Recognizing the current robot behavior using the time series data of the currently stored joint indication value, if the external input feedback is scolded, and then reducing the expression probability of the recognized robot behavior by a specific value. Behavior learning strengthening method of the robot, characterized in that.

According to claim 1,

In the microcomputer, after analyzing the behavior of the robot executable by the current mechanical device, and further comprising the step of implementing the Commom-Sense Stereotype DB by setting the connection ratio of each behavior, the robot's behavior learning reinforcement further comprising Way.
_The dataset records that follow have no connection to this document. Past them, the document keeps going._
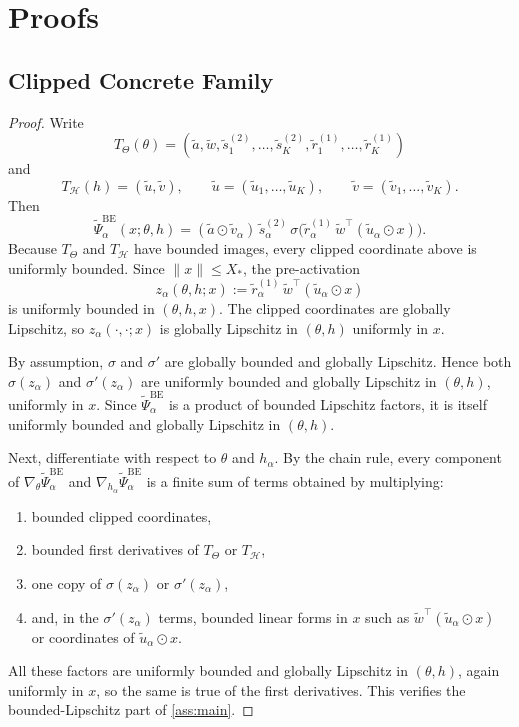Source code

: \documentclass[11pt]{article}
\theoremstyle{definition}
\begin{document}
\section{Proofs}
\label{sec:appendix-proofs}

\subsection{Clipped Concrete Family}

\begin{proof}
Write
\[
  T_\Theta(\theta)
  =
  (\widetilde a,\widetilde w,\widetilde s_1^{(2)},\dots,\widetilde s_K^{(2)},
  \widetilde r_1^{(1)},\dots,\widetilde r_K^{(1)})
\]
and
\[
  T_\mathcal H(h)=(\widetilde u,\widetilde v),
  \qquad
  \widetilde u=(\widetilde u_1,\dots,\widetilde u_K),
  \qquad
  \widetilde v=(\widetilde v_1,\dots,\widetilde v_K).
\]
Then
\[
  \widetilde\Psi_\alpha^{\mathrm{BE}}(x;\theta,h)
  =
  (\widetilde a\odot \widetilde v_\alpha)\,\widetilde s_\alpha^{(2)}\,
  \sigma\!\bigl(
    \widetilde r_\alpha^{(1)}\,\widetilde w^\top(\widetilde u_\alpha\odot x)
  \bigr).
\]
Because $T_\Theta$ and $T_\mathcal H$ have bounded images, every clipped
coordinate above is uniformly bounded. Since $\|x\|\le X_*$, the pre-activation
\[
  z_\alpha(\theta,h;x)
  :=
  \widetilde r_\alpha^{(1)}\,\widetilde w^\top(\widetilde u_\alpha\odot x)
\]
is uniformly bounded in $(\theta,h,x)$. The clipped coordinates are globally
Lipschitz, so $z_\alpha(\cdot,\cdot;x)$ is globally Lipschitz in $(\theta,h)$
uniformly in $x$.

By assumption, $\sigma$ and $\sigma'$ are globally bounded and globally
Lipschitz. Hence both $\sigma(z_\alpha)$ and $\sigma'(z_\alpha)$ are uniformly
bounded and globally Lipschitz in $(\theta,h)$, uniformly in $x$. Since
$\widetilde\Psi_\alpha^{\mathrm{BE}}$ is a product of bounded Lipschitz factors,
it is itself uniformly bounded and globally Lipschitz in $(\theta,h)$.

Next, differentiate with respect to $\theta$ and $h_\alpha$. By the chain rule,
every component of $\nabla_\theta\widetilde\Psi_\alpha^{\mathrm{BE}}$ and
$\nabla_{h_\alpha}\widetilde\Psi_\alpha^{\mathrm{BE}}$ is a finite sum of terms
obtained by multiplying:
\begin{enumerate}[label=(\roman*),leftmargin=2em]
  \item bounded clipped coordinates,
  \item bounded first derivatives of $T_\Theta$ or $T_\mathcal H$,
  \item one copy of $\sigma(z_\alpha)$ or $\sigma'(z_\alpha)$,
  \item and, in the $\sigma'(z_\alpha)$ terms, bounded linear forms in $x$ such
  as $\widetilde w^\top(\widetilde u_\alpha\odot x)$ or coordinates of
  $\widetilde u_\alpha\odot x$.
\end{enumerate}
All these factors are uniformly bounded and globally Lipschitz in $(\theta,h)$,
again uniformly in $x$, so the same is true of the first derivatives. This
verifies the bounded-Lipschitz part of \cref{ass:main}.


\end{proof}
\end{document}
The method of claim 9, wherein the Commom-Sense Stereotype DB is

How to enhance behavior learning of a robot, characterized in that to modify or add a specific item to adjust the connection ratio between arbitrary behaviors.

The method of claim 9 or 10, wherein the Commom-Sense Stereotype DB,

Connected to the PC using a wireless LAN or RS232C cable, the behavior learning strengthening method of the robot, characterized in that the contents are replaced by the user.